What to do: Write out exactly the lines of the entries below from the one holding "Interactive Tableau Dashboard: Tableau" to the one holding "There is 191", inclusive, and leave out all other lines.

Material supplied:

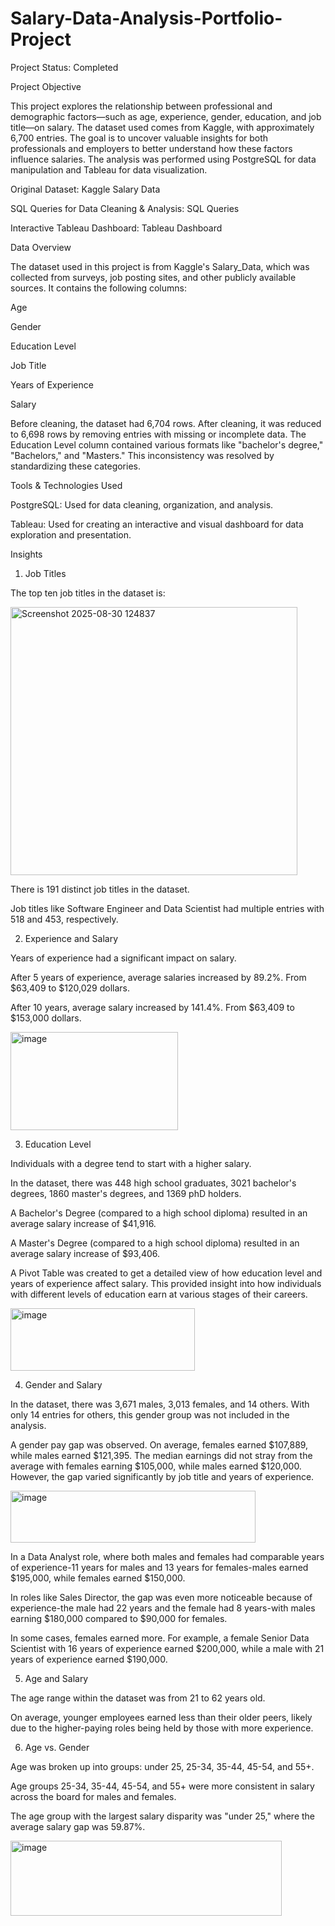 # Salary-Data-Analysis-Portfolio-Project
Project Status: Completed

Project Objective

This project explores the relationship between professional and demographic factors—such as age, experience, gender, education, and job title—on salary. The dataset used comes from Kaggle, with approximately 6,700 entries. The goal is to uncover valuable insights for both professionals and employers to better understand how these factors influence salaries. The analysis was performed using PostgreSQL for data manipulation and Tableau for data visualization.

Original Dataset: Kaggle Salary Data

SQL Queries for Data Cleaning & Analysis: SQL Queries

Interactive Tableau Dashboard: Tableau Dashboard

Data Overview

The dataset used in this project is from Kaggle's Salary_Data, which was collected from surveys, job posting sites, and other publicly available sources. It contains the following columns:

Age

Gender

Education Level

Job Title

Years of Experience

Salary

Before cleaning, the dataset had 6,704 rows. After cleaning, it was reduced to 6,698 rows by removing entries with missing or incomplete data. The Education Level column contained various formats like "bachelor's degree," "Bachelors," and "Masters." This inconsistency was resolved by standardizing these categories.

Tools & Technologies Used

PostgreSQL: Used for data cleaning, organization, and analysis.

Tableau: Used for creating an interactive and visual dashboard for data exploration and presentation.

Insights

1. Job Titles

The top ten job titles in the dataset is:

<img width="459" height="429" alt="Screenshot 2025-08-30 124837" src="https://github.com/user-attachments/assets/c1b1ad76-c5bd-45b4-9594-d857e2c6d60c" />

There is 191 distinct job titles in the dataset.

Job titles like Software Engineer and Data Scientist had multiple entries with 518 and 453, respectively.

2. Experience and Salary

Years of experience had a significant impact on salary. 

After 5 years of experience, average salaries increased by 89.2%. From $63,409 to $120,029 dollars.

After 10 years, average salary increased by 141.4%. From $63,409 to $153,000 dollars.

<img width="268" height="157" alt="image" src="https://github.com/user-attachments/assets/892fd761-9dea-43e6-8528-a3dd5dbb73c4" />

3. Education Level

Individuals with a degree tend to start with a higher salary. 

In the dataset, there was 448 high school graduates, 3021 bachelor's degrees, 1860 master's degrees, and 1369 phD holders. 

A Bachelor's Degree (compared to a high school diploma) resulted in an average salary increase of $41,916.

A Master's Degree (compared to a high school diploma) resulted in an average salary increase of $93,406.

A Pivot Table was created to get a detailed view of how education level and years of experience affect salary. This provided insight into how individuals with different levels of education earn at various stages of their careers.

<img width="295" height="100" alt="image" src="https://github.com/user-attachments/assets/bc7b000b-9703-4944-9e3f-ec5322a1e29f" />

4. Gender and Salary

In the dataset, there was 3,671 males, 3,013 females, and 14 others. With only 14 entries for others, this gender group was not included in the analysis.

A gender pay gap was observed. On average, females earned $107,889, while males earned $121,395. The median earnings did not stray from the average with females earning $105,000, while males earned $120,000. However, the gap varied significantly by job title and years of experience.

<img width="392" height="83" alt="image" src="https://github.com/user-attachments/assets/c7b4d824-8a31-46fa-8281-76c03e717308" />

In a Data Analyst role, where both males and females had comparable years of experience-11 years for males and 13 years for females-males earned $195,000, while females earned $150,000.

In roles like Sales Director, the gap was even more noticeable because of experience-the male had 22 years and the female had 8 years-with males earning $180,000 compared to $90,000 for females.

In some cases, females earned more. For example, a female Senior Data Scientist with 16 years of experience earned $200,000, while a male with 21 years of experience earned $190,000.

5. Age and Salary

The age range within the dataset was from 21 to 62 years old.

On average, younger employees earned less than their older peers, likely due to the higher-paying roles being held by those with more experience.

6. Age vs. Gender

Age was broken up into groups: under 25, 25-34, 35-44, 45-54, and 55+.

Age groups 25-34, 35-44, 45-54, and 55+ were more consistent in salary across the board for males and females.

The age group with the largest salary disparity was "under 25," where the average salary gap was 59.87%.

<img width="434" height="120" alt="image" src="https://github.com/user-attachments/assets/3857684a-1dd9-47c8-90cd-4ecf217e092a" />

Your response:
Interactive Tableau Dashboard: Tableau Dashboard

Data Overview

The dataset used in this project is from Kaggle's Salary_Data, which was collected from surveys, job posting sites, and other publicly available sources. It contains the following columns:

Age

Gender

Education Level

Job Title

Years of Experience

Salary

Before cleaning, the dataset had 6,704 rows. After cleaning, it was reduced to 6,698 rows by removing entries with missing or incomplete data. The Education Level column contained various formats like "bachelor's degree," "Bachelors," and "Masters." This inconsistency was resolved by standardizing these categories.

Tools & Technologies Used

PostgreSQL: Used for data cleaning, organization, and analysis.

Tableau: Used for creating an interactive and visual dashboard for data exploration and presentation.

Insights

1. Job Titles

The top ten job titles in the dataset is:

<img width="459" height="429" alt="Screenshot 2025-08-30 124837" src="https://github.com/user-attachments/assets/c1b1ad76-c5bd-45b4-9594-d857e2c6d60c" />

There is 191 distinct job titles in the dataset.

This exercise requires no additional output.